Carreira

6 mitos e verdades sobre o consumo das classes A e B

Pesquisa exclusiva confronta crenças antigas, mas nem sempre reais, sobre os hábitos financeiros do brasileiro

Felipe Rizzo, cirurgião-dentista: como boa parte dos brasileiros, ele pensou primeiro nas parcelas e não nos juros (Marcelo Spatafora/EXAME.com)

Felipe Rizzo, cirurgião-dentista: como boa parte dos brasileiros, ele pensou primeiro nas parcelas e não nos juros (Marcelo Spatafora/EXAME.com)

DR

Da Redação

Publicado em 13 de junho de 2013 às 07h48.

São Paulo - A pedido da VOCÊ S/A, a Boa Vista Serviços reuniu informações sobre os hábitos de consumo das classes A e B para saber como esse grupo se comporta quando vai às compras. A Boa Vista é a administradora do Serviço Central de Proteção ao Crédito (SCPC), banco de dados com mais de 350 milhões de dados comerciais sobre consumidores que têm Cadastro de Pessoa Física (CPF) no Brasil.

O levantamento considerou famílias com renda média mensal de 2 565 a 12 926 reais. As respostas de 1 300 brasileiros de todo o país foram confrontadas com afirmações repetidas e disseminadas sobre a forma como as pessoas investem e gastam seu dinheiro. O resultado é um painel de mitos e verdades sobre a maneira como consumimos.

“Percebi que repetimos frases e ideias que foram sendo desmontadas ao longo da pesquisa”, diz Fernando Cosenza, diretor de inovação e sustentabilidade da Boa Vista, responsável também pelas principais conclusões desse levantamento. Essas conclusões foram submetidas à avaliação de especialistas em finanças pessoais, que apontam algumas lições que podemos extrair desses mitos e verdades. 

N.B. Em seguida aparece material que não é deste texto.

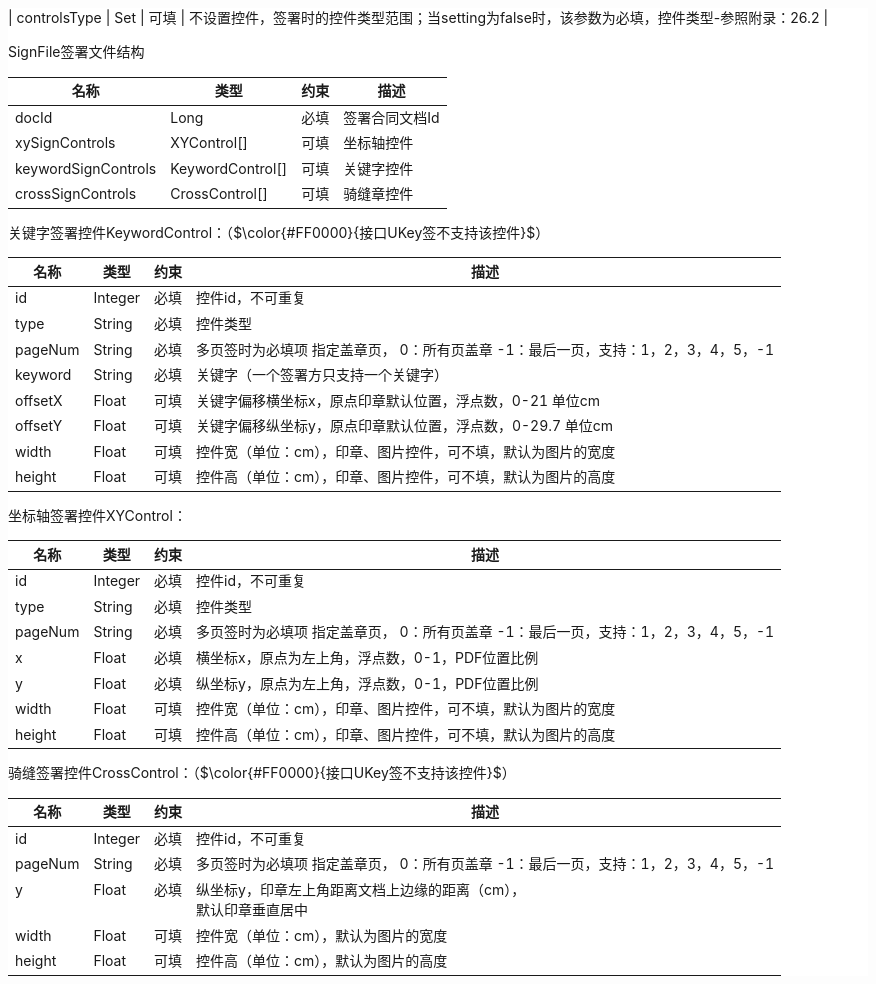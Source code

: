 | controlsType | Set<String> | 可填 | 不设置控件，签署时的控件类型范围；当setting为false时，该参数为必填，控件类型-参照附录：26.2 |

SignFile签署文件结构

| 名称                | 类型             | 约束 | 描述           |
| ------------------- | ---------------- | ---- | -------------- |
| docId               | Long             | 必填 | 签署合同文档Id |
| xySignControls      | XYControl[]      | 可填 | 坐标轴控件     |
| keywordSignControls | KeywordControl[] | 可填 | 关键字控件     |
| crossSignControls   | CrossControl[]   | 可填 | 骑缝章控件     |

关键字签署控件KeywordControl：（$\color{#FF0000}{接口UKey签不支持该控件}$）

| 名称    | 类型    | 约束 | 描述                                                         |
| ------- | ------- | ---- | ------------------------------------------------------------ |
| id      | Integer | 必填 | 控件id，不可重复                                             |
| type    | String  | 必填 | 控件类型                                                     |
| pageNum | String  | 必填 | 多页签时为必填项 指定盖章页， 0：所有页盖章 -1：最后一页，支持：1，2，3，4，5，-1 |
| keyword | String  | 必填 | 关键字（一个签署方只支持一个关键字）                         |
| offsetX | Float   | 可填 | 关键字偏移横坐标x，原点印章默认位置，浮点数，0-21 单位cm     |
| offsetY | Float   | 可填 | 关键字偏移纵坐标y，原点印章默认位置，浮点数，0-29.7 单位cm   |
| width   | Float   | 可填 | 控件宽（单位：cm），印章、图片控件，可不填，默认为图片的宽度 |
| height  | Float   | 可填 | 控件高（单位：cm），印章、图片控件，可不填，默认为图片的高度 |

坐标轴签署控件XYControl：

| 名称    | 类型    | 约束 | 描述                                                         |
| ------- | ------- | ---- | ------------------------------------------------------------ |
| id      | Integer | 必填 | 控件id，不可重复                                             |
| type    | String  | 必填 | 控件类型                                                     |
| pageNum | String  | 必填 | 多页签时为必填项 指定盖章页， 0：所有页盖章 -1：最后一页，支持：1，2，3，4，5，-1 |
| x       | Float   | 必填 | 横坐标x，原点为左上角，浮点数，0-1，PDF位置比例              |
| y       | Float   | 必填 | 纵坐标y，原点为左上角，浮点数，0-1，PDF位置比例              |
| width   | Float   | 可填 | 控件宽（单位：cm），印章、图片控件，可不填，默认为图片的宽度 |
| height  | Float   | 可填 | 控件高（单位：cm），印章、图片控件，可不填，默认为图片的高度 |

骑缝签署控件CrossControl：（$\color{#FF0000}{接口UKey签不支持该控件}$）

| 名称    | 类型    | 约束 | 描述                                                         |
| ------- | ------- | ---- | ------------------------------------------------------------ |
| id      | Integer | 必填 | 控件id，不可重复                                             |
| pageNum | String  | 必填 | 多页签时为必填项 指定盖章页， 0：所有页盖章 -1：最后一页，支持：1，2，3，4，5，-1 |
| y       | Float   | 必填 | 纵坐标y，印章左上角距离文档上边缘的距离（cm），<br />默认印章垂直居中 |
| width   | Float   | 可填 | 控件宽（单位：cm），默认为图片的宽度                         |
| height  | Float   | 可填 | 控件高（单位：cm），默认为图片的高度                         |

O consumidor não pensa em juros, mas no valor da parcela Verdade

O cirurgião-dentista Felipe Rizzo, de 28 anos, é um trocador de carros compulsivo. Em três anos, chegou a ter três carros diferentes. Sempre de olho para ver se as parcelas — e nunca os juros — cabem no seu bolso, Felipe não resiste à tentação quando vê uma máquina nova na frente. Em 2007, descontente com seu Ford Ka, resolveu trocá-lo por um Fiat Strada 1.4. Assumiu um financiamento de 60 meses, com parcelas de 667 reais mensais e taxa de 1,2% ao mês. Em troca, Felipe deu seu Ka de entrada. Ele agiu como boa parte dos brasileiros: pensou primeiro nas parcelas.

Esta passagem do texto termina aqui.